Raw data —
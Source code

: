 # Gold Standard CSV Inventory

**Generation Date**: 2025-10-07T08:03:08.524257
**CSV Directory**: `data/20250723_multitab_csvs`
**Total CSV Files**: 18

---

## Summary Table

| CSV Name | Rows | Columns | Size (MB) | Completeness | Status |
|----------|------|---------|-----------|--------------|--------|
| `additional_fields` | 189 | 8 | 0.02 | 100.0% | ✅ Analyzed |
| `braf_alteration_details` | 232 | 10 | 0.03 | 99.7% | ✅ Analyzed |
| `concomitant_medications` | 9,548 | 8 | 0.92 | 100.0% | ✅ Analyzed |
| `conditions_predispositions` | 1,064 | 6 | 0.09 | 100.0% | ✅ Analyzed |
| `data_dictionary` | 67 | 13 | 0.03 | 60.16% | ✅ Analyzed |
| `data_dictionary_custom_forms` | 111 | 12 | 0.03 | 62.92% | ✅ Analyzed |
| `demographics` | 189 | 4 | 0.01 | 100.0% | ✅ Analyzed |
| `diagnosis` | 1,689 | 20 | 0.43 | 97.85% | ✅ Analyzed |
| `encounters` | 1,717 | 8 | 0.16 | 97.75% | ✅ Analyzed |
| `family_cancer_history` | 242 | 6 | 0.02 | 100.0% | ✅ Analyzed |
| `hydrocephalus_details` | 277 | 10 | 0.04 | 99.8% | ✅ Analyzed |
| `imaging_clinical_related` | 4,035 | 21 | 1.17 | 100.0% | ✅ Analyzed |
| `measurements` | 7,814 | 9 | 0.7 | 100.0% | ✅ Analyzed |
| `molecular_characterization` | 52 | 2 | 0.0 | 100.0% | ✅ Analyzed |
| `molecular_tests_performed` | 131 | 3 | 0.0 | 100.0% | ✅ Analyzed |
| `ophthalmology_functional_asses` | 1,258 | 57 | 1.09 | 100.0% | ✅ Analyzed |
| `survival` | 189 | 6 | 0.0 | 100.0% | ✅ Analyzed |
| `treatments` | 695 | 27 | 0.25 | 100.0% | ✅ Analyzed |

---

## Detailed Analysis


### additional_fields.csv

--

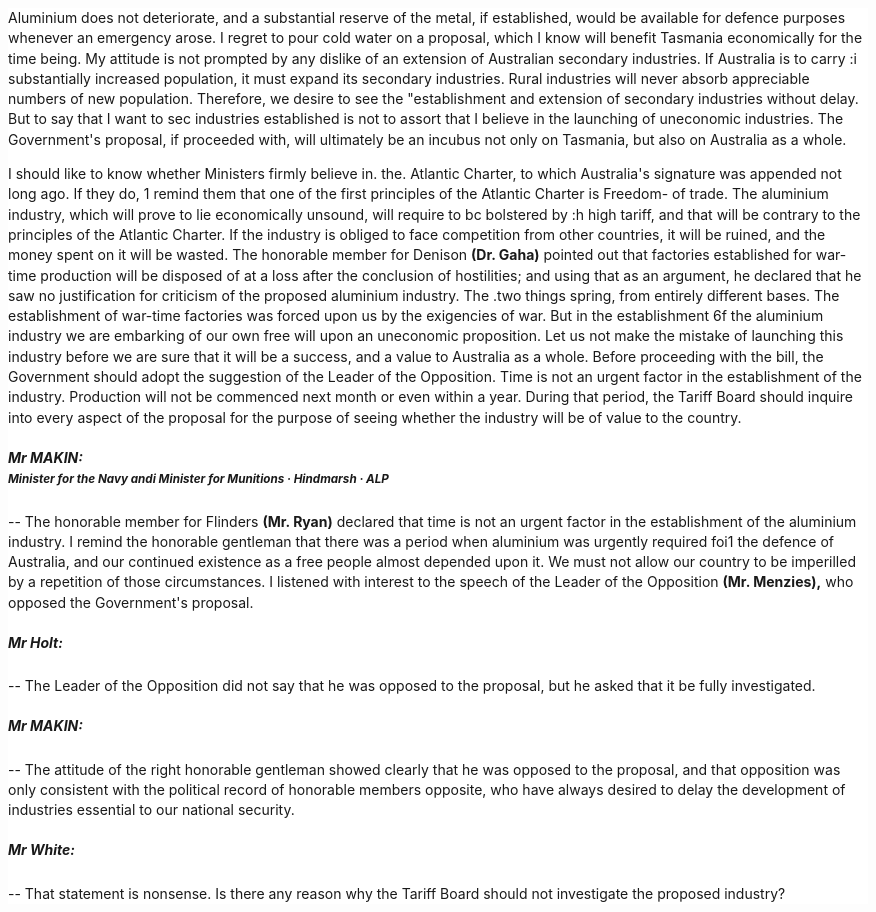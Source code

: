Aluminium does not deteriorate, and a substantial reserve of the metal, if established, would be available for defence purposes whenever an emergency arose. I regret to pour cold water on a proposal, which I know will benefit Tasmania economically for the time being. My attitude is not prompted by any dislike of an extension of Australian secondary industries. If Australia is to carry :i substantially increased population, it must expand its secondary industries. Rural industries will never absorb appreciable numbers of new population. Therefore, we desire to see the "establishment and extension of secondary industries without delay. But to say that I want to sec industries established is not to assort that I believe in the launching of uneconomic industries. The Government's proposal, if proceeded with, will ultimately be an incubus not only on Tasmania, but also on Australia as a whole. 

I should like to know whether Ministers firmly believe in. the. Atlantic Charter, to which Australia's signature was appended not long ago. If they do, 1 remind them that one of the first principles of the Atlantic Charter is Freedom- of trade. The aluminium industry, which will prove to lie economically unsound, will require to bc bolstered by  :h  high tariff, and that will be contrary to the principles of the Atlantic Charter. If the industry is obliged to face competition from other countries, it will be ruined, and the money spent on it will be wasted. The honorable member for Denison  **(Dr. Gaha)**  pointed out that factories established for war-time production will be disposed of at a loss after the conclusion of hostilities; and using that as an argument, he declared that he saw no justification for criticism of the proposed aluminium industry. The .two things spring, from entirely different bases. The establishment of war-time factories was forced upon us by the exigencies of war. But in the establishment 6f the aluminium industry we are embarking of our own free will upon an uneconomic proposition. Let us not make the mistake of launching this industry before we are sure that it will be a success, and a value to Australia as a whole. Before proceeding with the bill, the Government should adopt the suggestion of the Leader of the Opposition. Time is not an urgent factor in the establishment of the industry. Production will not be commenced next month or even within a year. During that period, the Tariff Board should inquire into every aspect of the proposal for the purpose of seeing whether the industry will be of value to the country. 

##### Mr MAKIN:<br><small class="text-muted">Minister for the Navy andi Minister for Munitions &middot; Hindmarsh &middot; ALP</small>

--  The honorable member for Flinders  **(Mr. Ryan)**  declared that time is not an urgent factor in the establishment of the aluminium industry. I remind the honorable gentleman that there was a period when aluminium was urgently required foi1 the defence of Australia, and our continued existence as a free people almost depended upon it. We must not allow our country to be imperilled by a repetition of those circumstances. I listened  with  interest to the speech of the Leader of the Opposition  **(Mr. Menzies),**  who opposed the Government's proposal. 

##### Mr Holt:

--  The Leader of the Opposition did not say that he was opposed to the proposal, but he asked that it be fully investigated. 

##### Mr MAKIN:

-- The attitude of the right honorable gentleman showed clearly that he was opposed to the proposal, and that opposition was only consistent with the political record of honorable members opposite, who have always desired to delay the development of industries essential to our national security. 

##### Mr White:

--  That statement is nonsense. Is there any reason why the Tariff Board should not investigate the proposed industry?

Exercise aim — From the listing above, output exactly the run of lines that starts with the line containing "Completeness | Status |" and ends with the line containing "### additional_fields.csv".

Solved problem —
| CSV Name | Rows | Columns | Size (MB) | Completeness | Status |
|----------|------|---------|-----------|--------------|--------|
| `additional_fields` | 189 | 8 | 0.02 | 100.0% | ✅ Analyzed |
| `braf_alteration_details` | 232 | 10 | 0.03 | 99.7% | ✅ Analyzed |
| `concomitant_medications` | 9,548 | 8 | 0.92 | 100.0% | ✅ Analyzed |
| `conditions_predispositions` | 1,064 | 6 | 0.09 | 100.0% | ✅ Analyzed |
| `data_dictionary` | 67 | 13 | 0.03 | 60.16% | ✅ Analyzed |
| `data_dictionary_custom_forms` | 111 | 12 | 0.03 | 62.92% | ✅ Analyzed |
| `demographics` | 189 | 4 | 0.01 | 100.0% | ✅ Analyzed |
| `diagnosis` | 1,689 | 20 | 0.43 | 97.85% | ✅ Analyzed |
| `encounters` | 1,717 | 8 | 0.16 | 97.75% | ✅ Analyzed |
| `family_cancer_history` | 242 | 6 | 0.02 | 100.0% | ✅ Analyzed |
| `hydrocephalus_details` | 277 | 10 | 0.04 | 99.8% | ✅ Analyzed |
| `imaging_clinical_related` | 4,035 | 21 | 1.17 | 100.0% | ✅ Analyzed |
| `measurements` | 7,814 | 9 | 0.7 | 100.0% | ✅ Analyzed |
| `molecular_characterization` | 52 | 2 | 0.0 | 100.0% | ✅ Analyzed |
| `molecular_tests_performed` | 131 | 3 | 0.0 | 100.0% | ✅ Analyzed |
| `ophthalmology_functional_asses` | 1,258 | 57 | 1.09 | 100.0% | ✅ Analyzed |
| `survival` | 189 | 6 | 0.0 | 100.0% | ✅ Analyzed |
| `treatments` | 695 | 27 | 0.25 | 100.0% | ✅ Analyzed |

---

## Detailed Analysis


### additional_fields.csv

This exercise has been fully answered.